## Task to complete
Check each line of the material. Copy those containing "tcpdump".
>>
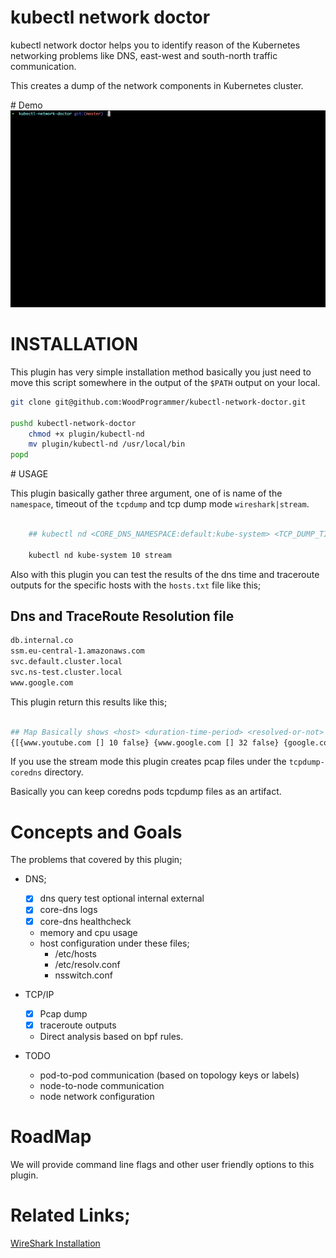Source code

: # kubectl network doctor

kubectl network doctor helps you to identify reason of the Kubernetes networking problems like DNS, east-west and south-north traffic communication.

This creates a dump of the network components in Kubernetes cluster.


# Demo
<img src="img/movie.gif"></img>


# INSTALLATION

This plugin has very simple installation method basically you just need to move this script somewhere in the output of the `$PATH` output on your local.

```sh
git clone git@github.com:WoodProgrammer/kubectl-network-doctor.git

pushd kubectl-network-doctor
    chmod +x plugin/kubectl-nd
    mv plugin/kubectl-nd /usr/local/bin
popd

```

# USAGE

This plugin basically gather three argument, one of is name of the  `namespace`, timeout of the `tcpdump` and tcp dump mode `wireshark|stream`.

```sh

    ## kubectl nd <CORE_DNS_NAMESPACE:default:kube-system> <TCP_DUMP_TIMEOUT:default:10> <TCP_DUMP_MODE:default:wireshark>

    kubectl nd kube-system 10 stream
```

Also with this plugin you can test the results of the dns time and traceroute outputs for the specific hosts with the `hosts.txt` file like this;

## Dns and TraceRoute Resolution file

```txt
db.internal.co
ssm.eu-central-1.amazonaws.com
svc.default.cluster.local
svc.ns-test.cluster.local
www.google.com
```

This plugin return this results like this;

```sh

## Map Basically shows <host> <duration-time-period> <resolved-or-not>
{[{www.youtube.com [] 10 false} {www.google.com [] 32 false} {google.com [] 16 false}]}
```

If you use the stream mode this plugin creates pcap files under the `tcpdump-coredns` directory.

Basically you can keep coredns pods tcpdump files as an artifact.

# Concepts and Goals
The problems that covered by this plugin;

* DNS;
    - [x] dns query test optional internal external
    - [x] core-dns logs
    - [x] core-dns healthcheck
    - memory and cpu usage
    - host configuration under these files;
        * /etc/hosts
        * /etc/resolv.conf
        * nsswitch.conf

* TCP/IP
    - [x] Pcap dump 
    - [x] traceroute outputs
    - Direct analysis based on bpf rules.

* TODO
    * pod-to-pod communication (based on topology keys or labels)
    * node-to-node communication
    * node network configuration


# RoadMap

We will provide command line flags and other user friendly options to this plugin.

# Related Links;

<a href="https://www.wireshark.org/">WireShark Installation </a>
<<
## Response to this task
This plugin basically gather three argument, one of is name of the  `namespace`, timeout of the `tcpdump` and tcp dump mode `wireshark|stream`.
If you use the stream mode this plugin creates pcap files under the `tcpdump-coredns` directory.
Basically you can keep coredns pods tcpdump files as an artifact.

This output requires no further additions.